#### Extracted records
^^^^
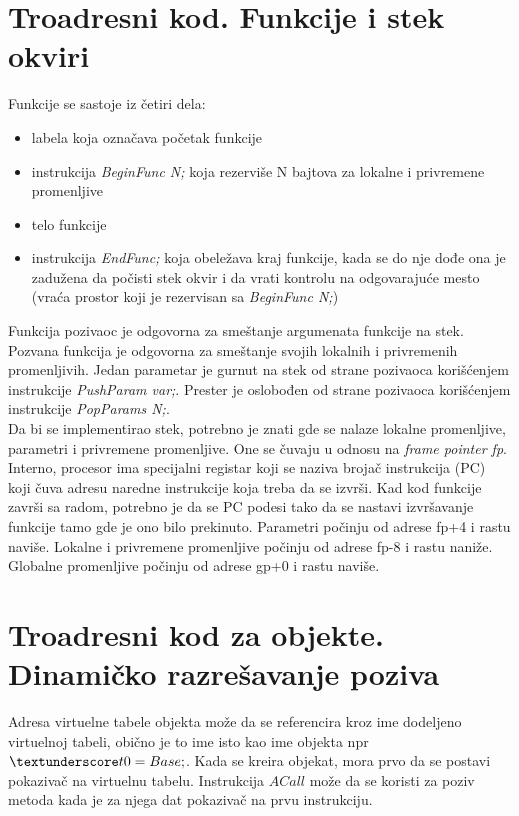 \documentclass[10pt]{extarticle}
\begin{document}
\section{Troadresni kod. Funkcije i stek okviri}
\noindent
Funkcije se sastoje iz četiri dela: 
\begin{itemize}
    \item labela koja označava početak funkcije
    \item instrukcija \textit{BeginFunc N;} koja rezerviše N bajtova za lokalne i privremene promenljive
    \item telo funkcije
    \item instrukcija \textit{EndFunc;} koja obeležava kraj funkcije, kada se do nje dođe ona je zadužena da počisti stek okvir i da vrati kontrolu na odgovarajuće mesto (vraća prostor koji je rezervisan sa \textit{BeginFunc N;})
\end{itemize}
Funkcija pozivaoc je odgovorna za smeštanje argumenata funkcije na stek. Pozvana funkcija je odgovorna za smeštanje svojih lokalnih i privremenih promenljivih.
Jedan parametar je gurnut na stek od strane pozivaoca korišćenjem instrukcije \textit{PushParam var;}. Prester je oslobođen od strane pozivaoca korišćenjem instrukcije \textit{PopParams N;}.\\
Da bi se implementirao stek, potrebno je znati gde se nalaze lokalne promenljive, parametri i privremene promenljive. One se čuvaju u odnosu na \textit{frame pointer fp}. \\
Interno, procesor ima specijalni registar koji se naziva brojač instrukcija (PC) koji čuva adresu naredne instrukcije koja treba da se izvrši. Kad kod funkcije završi sa radom, potrebno je da se PC podesi tako da se nastavi izvršavanje funkcije tamo gde je ono bilo prekinuto. Parametri počinju od adrese fp+4 i rastu naviše. Lokalne i privremene promenljive počinju od adrese fp-8 i rastu naniže.
Globalne promenljive počinju od adrese gp+0 i rastu naviše.

\section{Troadresni kod za objekte. Dinamičko razrešavanje poziva}
\noindent
Adresa virtuelne tabele objekta može da se referencira kroz ime dodeljeno virtuelnoj tabeli, obično je to ime isto kao ime objekta npr $\textunderscore t0 = Base;$. Kada se kreira objekat, mora prvo da se postavi pokazivač na virtuelnu tabelu. Instrukcija $ACall$ može da se koristi za poziv metoda kada je za njega dat pokazivač na prvu instrukciju.
\end{document}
^^^^
#### Brief
How many lines above include the word "naviše"? Answer with the number alone.

#### The completed task
2